But last week was kind of a perfect storm of a golf course being just tough enough to get ‑‑ keep everybody together, because you could still manage up‑and‑downs around the greens and they were just soft enough to get up‑and‑down around.  So that's kind of what I think about that.

Q.  Five tournaments into the year, and the winner with the worst ranking was Bill Haas.  Does that surprise you?
JIMMY WALKER:  What was his ranking?

Q.  41.  Everyone else is, well it's been top players every week.  It almost seems like that feeds into the idea that harder than ever out here.  Just look at the leaderboards.  Matsuyama has been there twice.
JIMMY WALKER:  You could look at it that way that it is getting harder.  I think it's hard to win out here because like I was saying I think guys are ready to go and everybody's ready to go.  It seems like Jason Day, he always seems like he's always right up there at the top.  He was always right there.  Martin played good and he played good the week before, you just see it kind of everybody starting to play pretty good.
As far as top guys winning, more top guys winning, I think the game has kind of been pushed to a level where everybody's really elevating all their stuff, I think.
I just think that's kind of the way it is.  So it is tough to win, it's just try to get your self into position more and more and more and to have that chance.
I was bummed I didn't play a little better last week on the weekend, but or I mean on Sunday, but like I said, it was a tough golf course that day.  There were some guys that were going to play good.  It's an interesting stat.

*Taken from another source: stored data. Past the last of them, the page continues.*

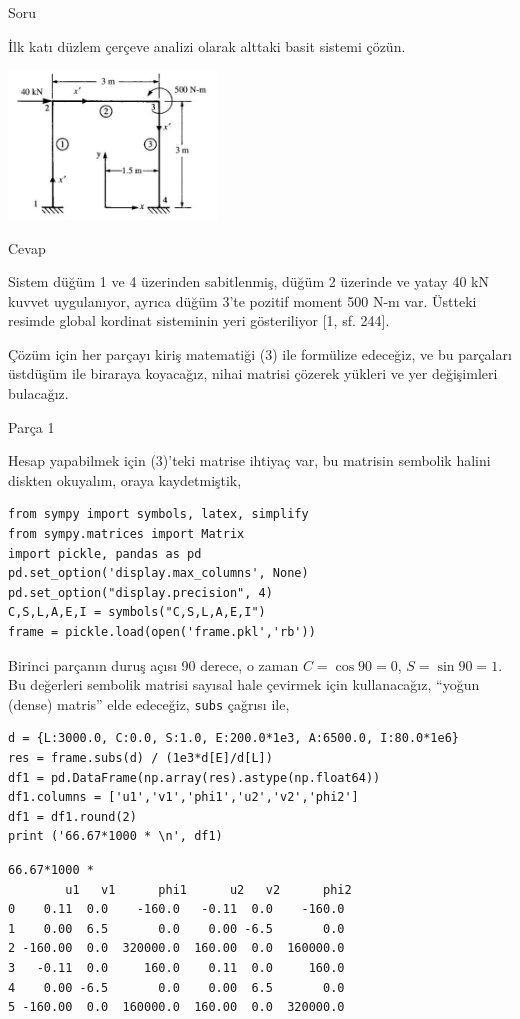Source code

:\documentclass[12pt,fleqn]{article}\usepackage{../../common}
\begin{document}
Soru

İlk katı düzlem çerçeve analizi olarak alttaki basit sistemi çözün.

\includegraphics[width=15em]{phy_020_strs_06_03.jpg}

Cevap

Sistem düğüm 1 ve 4 üzerinden sabitlenmiş, düğüm 2 üzerinde ve yatay 40 kN
kuvvet uygulanıyor, ayrıca düğüm 3'te pozitif moment 500 N-m var. Üstteki
resimde global kordinat sisteminin yeri gösteriliyor [1, sf. 244].

Çözüm için her parçayı kiriş matematiği (3) ile formülize edeceğiz, ve bu
parçaları üstdüşüm ile biraraya koyacağız, nihai matrisi çözerek yükleri ve yer
değişimleri bulacağız.

Parça 1

Hesap yapabilmek için (3)'teki matrise ihtiyaç var, bu matrisin sembolik
halini diskten okuyalım, oraya kaydetmiştik, 

\begin{verbatim}
from sympy import symbols, latex, simplify
from sympy.matrices import Matrix
import pickle, pandas as pd
pd.set_option('display.max_columns', None)
pd.set_option("display.precision", 4)
C,S,L,A,E,I = symbols("C,S,L,A,E,I")
frame = pickle.load(open('frame.pkl','rb'))
\end{verbatim}

Birinci parçanın duruş açısı 90 derece, o zaman $C = \cos 90 = 0$, $S = \sin 90
= 1$.  Bu değerleri sembolik matrisi sayısal hale çevirmek için kullanacağız,
``yoğun (dense) matris'' elde edeceğiz, \verb!subs! çağrısı ile,

\begin{verbatim}
d = {L:3000.0, C:0.0, S:1.0, E:200.0*1e3, A:6500.0, I:80.0*1e6}
res = frame.subs(d) / (1e3*d[E]/d[L])
df1 = pd.DataFrame(np.array(res).astype(np.float64))
df1.columns = ['u1','v1','phi1','u2','v2','phi2']
df1 = df1.round(2)
print ('66.67*1000 * \n', df1)
\end{verbatim}

\begin{verbatim}
66.67*1000 * 
        u1   v1      phi1      u2   v2      phi2
0    0.11  0.0    -160.0   -0.11  0.0    -160.0
1    0.00  6.5       0.0    0.00 -6.5       0.0
2 -160.00  0.0  320000.0  160.00  0.0  160000.0
3   -0.11  0.0     160.0    0.11  0.0     160.0
4    0.00 -6.5       0.0    0.00  6.5       0.0
5 -160.00  0.0  160000.0  160.00  0.0  320000.0
\end{verbatim}
\end{document}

Q.  We talked about Jason a minute ago.  I don't know what Jason has done, but he's had one finish out of the top‑10 his six or seven starts.  You start the year 2‑1‑7.  Which is pretty good.  Well it's very good, actually.  But do you look at something like that and it seems like there's four or five guys doing that.  Rory has had nothing but anywhere from 1 to 5?
JIMMY WALKER:  Well I think that confidence is a big thing.  It's being comfortable, feeling comfortable, managing your schedule where you feel like you're ready to go and when you show up and not just playing five in a row to play.
I think that being fresh, feeling good, feeling confident, before I went to Hawaii, I went and worked with Butch for a couple days and felt like I really tuned up.  Then again before last week, I went to Vegas and saw him again and felt like I got tuned up.  I wanted one more little tune‑up in between those two weeks off to try to come in feeling as good as possible.  It seems like ‑‑ it's funny, the better I play the more responsibility I feel to keep that up and personally for me it's fun, I love playing, I love playing good, and it's fun to be up around the top and having a chance.  I think that you would ask anybody that that was there on the weekend last week it was like, yeah, it was so bunched up it was actually really fun, because there were so many guys that had a chance and it's the kind of golf course where you hit two good shots into 12, you make a birdie there somehow, then you birdie the par‑5 or make an eagle, I mean there was just all kinds of stuff that could happen.  18 they had it up so you could maybe have a chance to make eagle there.  So there was always that feeling of being able to do something exciting and fun.  It was cool with so many people packed in there.  Because it was literally anybody's game.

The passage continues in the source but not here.